◆ **Problem to work on**
Only the lines from the beginning of the data through the line holding "Controls the cell's" belong in the answer, printed exactly and without pictures.

◆ **Dataset excerpts**
Start of Block

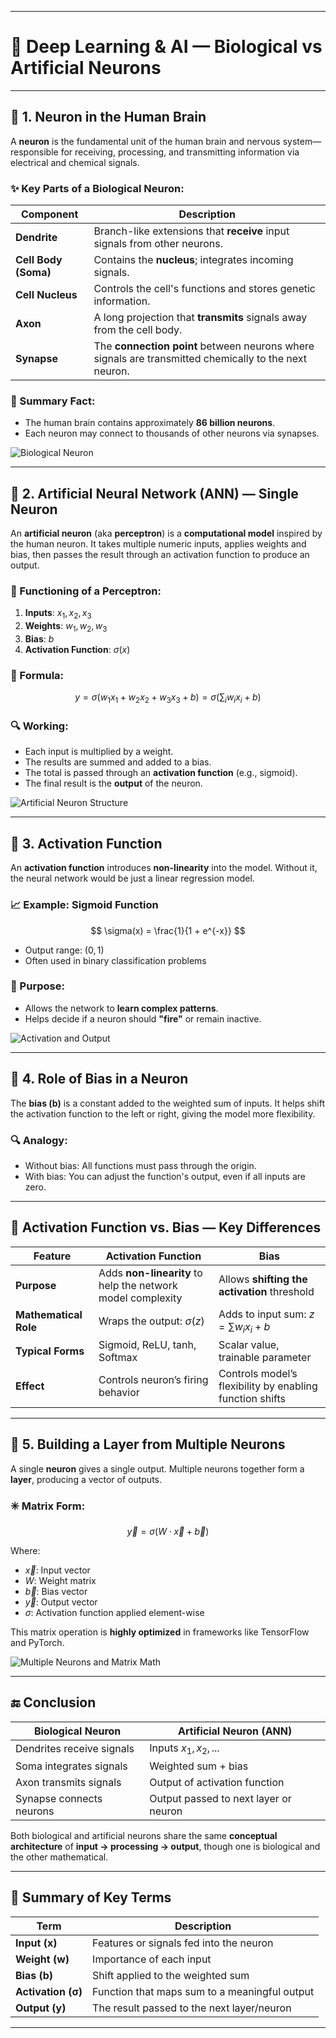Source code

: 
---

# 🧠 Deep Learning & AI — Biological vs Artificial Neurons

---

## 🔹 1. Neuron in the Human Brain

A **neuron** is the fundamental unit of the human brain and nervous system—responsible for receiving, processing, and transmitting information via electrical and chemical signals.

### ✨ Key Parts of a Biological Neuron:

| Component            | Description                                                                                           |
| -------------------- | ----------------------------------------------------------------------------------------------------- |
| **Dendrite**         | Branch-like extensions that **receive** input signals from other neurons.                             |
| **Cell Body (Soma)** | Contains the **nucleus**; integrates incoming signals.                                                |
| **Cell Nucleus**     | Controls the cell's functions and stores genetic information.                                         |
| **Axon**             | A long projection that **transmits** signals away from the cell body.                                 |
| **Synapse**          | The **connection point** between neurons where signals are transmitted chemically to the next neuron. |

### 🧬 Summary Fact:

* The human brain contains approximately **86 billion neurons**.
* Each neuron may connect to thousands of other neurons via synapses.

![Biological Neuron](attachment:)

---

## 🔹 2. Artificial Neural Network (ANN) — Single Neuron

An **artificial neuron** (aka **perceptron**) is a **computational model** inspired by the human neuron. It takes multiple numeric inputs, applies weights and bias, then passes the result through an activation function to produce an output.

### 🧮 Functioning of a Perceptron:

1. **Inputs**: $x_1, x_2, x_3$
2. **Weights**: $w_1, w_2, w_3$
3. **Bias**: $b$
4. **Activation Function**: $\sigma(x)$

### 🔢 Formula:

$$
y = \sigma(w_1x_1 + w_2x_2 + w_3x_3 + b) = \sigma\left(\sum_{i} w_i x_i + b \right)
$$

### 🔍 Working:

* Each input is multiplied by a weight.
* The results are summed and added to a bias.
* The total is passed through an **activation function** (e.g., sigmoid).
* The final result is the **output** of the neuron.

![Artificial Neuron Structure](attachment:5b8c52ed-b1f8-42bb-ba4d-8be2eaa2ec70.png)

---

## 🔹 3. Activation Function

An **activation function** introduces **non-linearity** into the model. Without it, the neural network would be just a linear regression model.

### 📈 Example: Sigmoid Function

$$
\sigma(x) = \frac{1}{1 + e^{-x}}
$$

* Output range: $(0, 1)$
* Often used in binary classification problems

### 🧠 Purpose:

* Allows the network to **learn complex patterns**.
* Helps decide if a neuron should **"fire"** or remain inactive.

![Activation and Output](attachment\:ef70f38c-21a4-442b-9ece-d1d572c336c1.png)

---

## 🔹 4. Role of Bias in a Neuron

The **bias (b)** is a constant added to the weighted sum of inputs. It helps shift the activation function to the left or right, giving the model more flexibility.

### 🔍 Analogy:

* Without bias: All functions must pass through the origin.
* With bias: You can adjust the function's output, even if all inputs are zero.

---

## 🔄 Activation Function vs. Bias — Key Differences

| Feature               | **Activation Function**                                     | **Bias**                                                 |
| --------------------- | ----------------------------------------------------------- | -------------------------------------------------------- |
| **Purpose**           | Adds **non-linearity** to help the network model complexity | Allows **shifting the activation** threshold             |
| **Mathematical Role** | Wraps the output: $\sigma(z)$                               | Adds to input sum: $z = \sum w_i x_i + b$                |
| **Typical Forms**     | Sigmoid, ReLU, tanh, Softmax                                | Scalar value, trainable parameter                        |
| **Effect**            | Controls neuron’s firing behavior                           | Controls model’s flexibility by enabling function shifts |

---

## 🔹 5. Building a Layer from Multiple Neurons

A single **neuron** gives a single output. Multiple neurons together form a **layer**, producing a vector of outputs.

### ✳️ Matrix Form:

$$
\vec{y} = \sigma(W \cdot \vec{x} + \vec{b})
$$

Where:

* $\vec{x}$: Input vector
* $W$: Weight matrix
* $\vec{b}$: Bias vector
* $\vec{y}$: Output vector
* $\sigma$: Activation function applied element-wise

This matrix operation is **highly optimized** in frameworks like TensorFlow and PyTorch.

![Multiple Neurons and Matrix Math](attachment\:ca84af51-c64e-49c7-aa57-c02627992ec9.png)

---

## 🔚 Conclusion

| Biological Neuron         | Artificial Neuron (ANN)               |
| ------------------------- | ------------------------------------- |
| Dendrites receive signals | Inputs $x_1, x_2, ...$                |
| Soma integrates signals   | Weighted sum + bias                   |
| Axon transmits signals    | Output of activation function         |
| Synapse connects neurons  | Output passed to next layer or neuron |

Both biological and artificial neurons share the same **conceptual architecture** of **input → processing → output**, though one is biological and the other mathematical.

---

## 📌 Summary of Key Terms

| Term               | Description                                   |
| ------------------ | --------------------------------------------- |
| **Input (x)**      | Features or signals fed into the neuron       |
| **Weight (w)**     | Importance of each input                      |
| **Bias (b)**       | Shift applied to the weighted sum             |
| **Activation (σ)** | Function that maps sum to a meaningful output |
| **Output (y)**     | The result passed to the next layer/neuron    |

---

End of Block

◆ **Your solution**
Source code

: 
---

# 🧠 Deep Learning & AI — Biological vs Artificial Neurons

---

## 🔹 1. Neuron in the Human Brain

A **neuron** is the fundamental unit of the human brain and nervous system—responsible for receiving, processing, and transmitting information via electrical and chemical signals.

### ✨ Key Parts of a Biological Neuron:

| Component            | Description                                                                                           |
| -------------------- | ----------------------------------------------------------------------------------------------------- |
| **Dendrite**         | Branch-like extensions that **receive** input signals from other neurons.                             |
| **Cell Body (Soma)** | Contains the **nucleus**; integrates incoming signals.                                                |
| **Cell Nucleus**     | Controls the cell's functions and stores genetic information.                                         |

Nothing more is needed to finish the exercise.